[AutoTVM] CUDA runtime error when tuning extern ops

masahi · January 11, 2021, 4:55am

This is an issue related to my WIP PR (see this comment https://github.com/apache/tvm/pull/7233#issuecomment-757000179 for context).

I have two implementations of GPU scatter op, and both of them are extern ops. I want AutoTVM to run both of them and pick the faster one for a given input.

I thought this should be a simple matter, but I couldn’t get it working. Even though there is no tuning parameters and the generated kernel looks no problem, I get the error

Check failed: e == cudaSuccess || e == cudaErrorCudartUnloading ==
false: CUDA: an illegal memory access was encountered

Any idea what could go wrong in such cases? Since the op is an extern op and argument shapes look correct, I don’t understand why I get CUDA runtime error.

This is the tuning script I’m using.

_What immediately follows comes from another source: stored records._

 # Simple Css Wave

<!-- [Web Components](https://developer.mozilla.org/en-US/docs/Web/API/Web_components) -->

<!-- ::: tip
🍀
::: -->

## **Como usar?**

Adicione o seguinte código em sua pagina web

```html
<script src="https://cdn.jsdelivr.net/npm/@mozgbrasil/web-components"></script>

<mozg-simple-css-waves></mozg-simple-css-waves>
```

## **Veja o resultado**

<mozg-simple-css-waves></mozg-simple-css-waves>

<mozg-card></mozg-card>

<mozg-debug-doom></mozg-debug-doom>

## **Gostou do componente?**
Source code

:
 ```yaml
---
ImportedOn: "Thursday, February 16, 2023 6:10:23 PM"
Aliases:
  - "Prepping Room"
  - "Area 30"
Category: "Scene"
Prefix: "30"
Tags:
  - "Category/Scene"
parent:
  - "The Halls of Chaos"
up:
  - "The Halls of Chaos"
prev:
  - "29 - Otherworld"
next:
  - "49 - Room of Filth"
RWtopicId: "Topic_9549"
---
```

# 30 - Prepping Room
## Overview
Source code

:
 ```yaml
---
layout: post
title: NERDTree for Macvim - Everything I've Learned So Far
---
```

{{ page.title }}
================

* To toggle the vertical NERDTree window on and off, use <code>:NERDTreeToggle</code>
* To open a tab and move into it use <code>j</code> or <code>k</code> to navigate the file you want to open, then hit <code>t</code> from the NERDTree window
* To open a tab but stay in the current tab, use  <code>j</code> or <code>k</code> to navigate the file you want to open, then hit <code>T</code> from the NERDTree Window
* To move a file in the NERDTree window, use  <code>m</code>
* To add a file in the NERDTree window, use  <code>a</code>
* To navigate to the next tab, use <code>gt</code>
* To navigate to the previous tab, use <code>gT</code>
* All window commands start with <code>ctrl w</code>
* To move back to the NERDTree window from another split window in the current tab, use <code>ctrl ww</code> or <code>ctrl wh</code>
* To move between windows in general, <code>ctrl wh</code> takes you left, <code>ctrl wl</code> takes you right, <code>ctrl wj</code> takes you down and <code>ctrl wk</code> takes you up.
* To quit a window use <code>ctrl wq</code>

The module consists of a single scatter op.

github.com

masahi/tvm/blob/gpu-scatter-improvement-tmp/tutorials/autotvm/test_scatter.py#L12-L20


def simple_mod(dshape, ishape, axis=0):
    d = relay.var("d", relay.TensorType(dshape, "float32"))
    i = relay.var("i", relay.TensorType(ishape, "int64"))
    u = relay.var("u", relay.TensorType(ishape, "float32"))
    z = relay.op.scatter(d, i, u, axis)
    func = relay.Function([d, i, u], z)
    mod = tvm.IRModule()
    mod["main"] = func
    return mod, {}

ritwikdas54 · January 11, 2021, 9:28am

This might or might not be related to your question but I have also been seeing this recently with CUDA 10.2 and when I switched to CUDA 10.0 it goes away.

comaniac · January 11, 2021, 5:59pm

So the ops work well if you directly build the model without running AutoTVM?

masahi · January 11, 2021, 7:46pm

Yes. Outside of AutoTVM tuning, both implementation work no problem.

Since they are extern op, compiled kernels are the same inside or outside of AutoTVM. And input shapes are correct (otherwise TVM should give an error). So it’s weird, I have no idea what could go wrong inside AutoTVM.

comaniac · January 11, 2021, 8:02pm

Hmm it’s weird. Not sure if this helps. Maybe you can add a dummy parameter such as cfg.define_knob("dummy", [1]) and see what happens? If it still doesn’t work, maybe you could share your branch with the AutoTVM task registration so that I could try to reproduce the problem.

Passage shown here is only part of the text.